● Try it
Each line of the data should be repeated precisely.

● Input
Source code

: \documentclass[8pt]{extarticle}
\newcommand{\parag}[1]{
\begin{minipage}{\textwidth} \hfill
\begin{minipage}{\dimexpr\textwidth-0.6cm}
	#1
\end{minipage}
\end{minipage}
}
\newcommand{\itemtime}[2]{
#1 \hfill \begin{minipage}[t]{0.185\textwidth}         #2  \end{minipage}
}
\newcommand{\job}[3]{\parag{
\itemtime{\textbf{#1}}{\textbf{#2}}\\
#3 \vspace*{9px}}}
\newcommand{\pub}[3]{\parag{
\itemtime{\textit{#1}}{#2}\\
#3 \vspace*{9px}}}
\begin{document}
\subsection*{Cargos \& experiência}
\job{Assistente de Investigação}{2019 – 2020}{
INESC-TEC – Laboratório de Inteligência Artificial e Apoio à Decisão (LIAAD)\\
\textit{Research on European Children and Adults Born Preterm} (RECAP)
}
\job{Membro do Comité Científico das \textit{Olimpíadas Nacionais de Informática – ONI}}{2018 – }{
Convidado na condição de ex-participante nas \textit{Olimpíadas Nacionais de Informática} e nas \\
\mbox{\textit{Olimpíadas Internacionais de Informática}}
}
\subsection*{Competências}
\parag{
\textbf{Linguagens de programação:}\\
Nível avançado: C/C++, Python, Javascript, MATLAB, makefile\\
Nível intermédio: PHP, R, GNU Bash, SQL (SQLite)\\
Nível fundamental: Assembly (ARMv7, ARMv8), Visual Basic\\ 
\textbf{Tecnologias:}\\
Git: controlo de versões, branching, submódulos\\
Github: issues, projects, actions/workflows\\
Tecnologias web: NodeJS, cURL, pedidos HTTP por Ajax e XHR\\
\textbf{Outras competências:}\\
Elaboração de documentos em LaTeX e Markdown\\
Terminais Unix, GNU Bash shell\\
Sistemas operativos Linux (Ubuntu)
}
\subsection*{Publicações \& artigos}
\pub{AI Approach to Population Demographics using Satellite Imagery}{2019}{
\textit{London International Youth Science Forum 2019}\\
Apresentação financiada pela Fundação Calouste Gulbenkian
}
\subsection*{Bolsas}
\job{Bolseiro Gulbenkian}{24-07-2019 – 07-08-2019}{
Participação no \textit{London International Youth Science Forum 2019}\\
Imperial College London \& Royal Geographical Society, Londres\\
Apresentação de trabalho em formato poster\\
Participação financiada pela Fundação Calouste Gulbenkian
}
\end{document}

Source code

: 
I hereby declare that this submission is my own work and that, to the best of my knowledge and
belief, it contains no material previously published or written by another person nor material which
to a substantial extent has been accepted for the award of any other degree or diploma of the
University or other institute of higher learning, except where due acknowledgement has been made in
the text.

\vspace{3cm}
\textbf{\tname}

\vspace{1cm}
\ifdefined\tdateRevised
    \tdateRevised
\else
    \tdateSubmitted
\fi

● The answer
Source code

: \documentclass[8pt]{extarticle}
\newcommand{\parag}[1]{
\begin{minipage}{\textwidth} \hfill
\begin{minipage}{\dimexpr\textwidth-0.6cm}
	#1
\end{minipage}
\end{minipage}
}
\newcommand{\itemtime}[2]{
#1 \hfill \begin{minipage}[t]{0.185\textwidth}         #2  \end{minipage}
}
\newcommand{\job}[3]{\parag{
\itemtime{\textbf{#1}}{\textbf{#2}}\\
#3 \vspace*{9px}}}
\newcommand{\pub}[3]{\parag{
\itemtime{\textit{#1}}{#2}\\
#3 \vspace*{9px}}}
\begin{document}
\subsection*{Cargos \& experiência}
\job{Assistente de Investigação}{2019 – 2020}{
INESC-TEC – Laboratório de Inteligência Artificial e Apoio à Decisão (LIAAD)\\
\textit{Research on European Children and Adults Born Preterm} (RECAP)
}
\job{Membro do Comité Científico das \textit{Olimpíadas Nacionais de Informática – ONI}}{2018 – }{
Convidado na condição de ex-participante nas \textit{Olimpíadas Nacionais de Informática} e nas \\
\mbox{\textit{Olimpíadas Internacionais de Informática}}
}
\subsection*{Competências}
\parag{
\textbf{Linguagens de programação:}\\
Nível avançado: C/C++, Python, Javascript, MATLAB, makefile\\
Nível intermédio: PHP, R, GNU Bash, SQL (SQLite)\\
Nível fundamental: Assembly (ARMv7, ARMv8), Visual Basic\\ 
\textbf{Tecnologias:}\\
Git: controlo de versões, branching, submódulos\\
Github: issues, projects, actions/workflows\\
Tecnologias web: NodeJS, cURL, pedidos HTTP por Ajax e XHR\\
\textbf{Outras competências:}\\
Elaboração de documentos em LaTeX e Markdown\\
Terminais Unix, GNU Bash shell\\
Sistemas operativos Linux (Ubuntu)
}
\subsection*{Publicações \& artigos}
\pub{AI Approach to Population Demographics using Satellite Imagery}{2019}{
\textit{London International Youth Science Forum 2019}\\
Apresentação financiada pela Fundação Calouste Gulbenkian
}
\subsection*{Bolsas}
\job{Bolseiro Gulbenkian}{24-07-2019 – 07-08-2019}{
Participação no \textit{London International Youth Science Forum 2019}\\
Imperial College London \& Royal Geographical Society, Londres\\
Apresentação de trabalho em formato poster\\
Participação financiada pela Fundação Calouste Gulbenkian
}
\end{document}

Source code

: 
I hereby declare that this submission is my own work and that, to the best of my knowledge and
belief, it contains no material previously published or written by another person nor material which
to a substantial extent has been accepted for the award of any other degree or diploma of the
University or other institute of higher learning, except where due acknowledgement has been made in
the text.

\vspace{3cm}
\textbf{\tname}

\vspace{1cm}
\ifdefined\tdateRevised
    \tdateRevised
\else
    \tdateSubmitted
\fi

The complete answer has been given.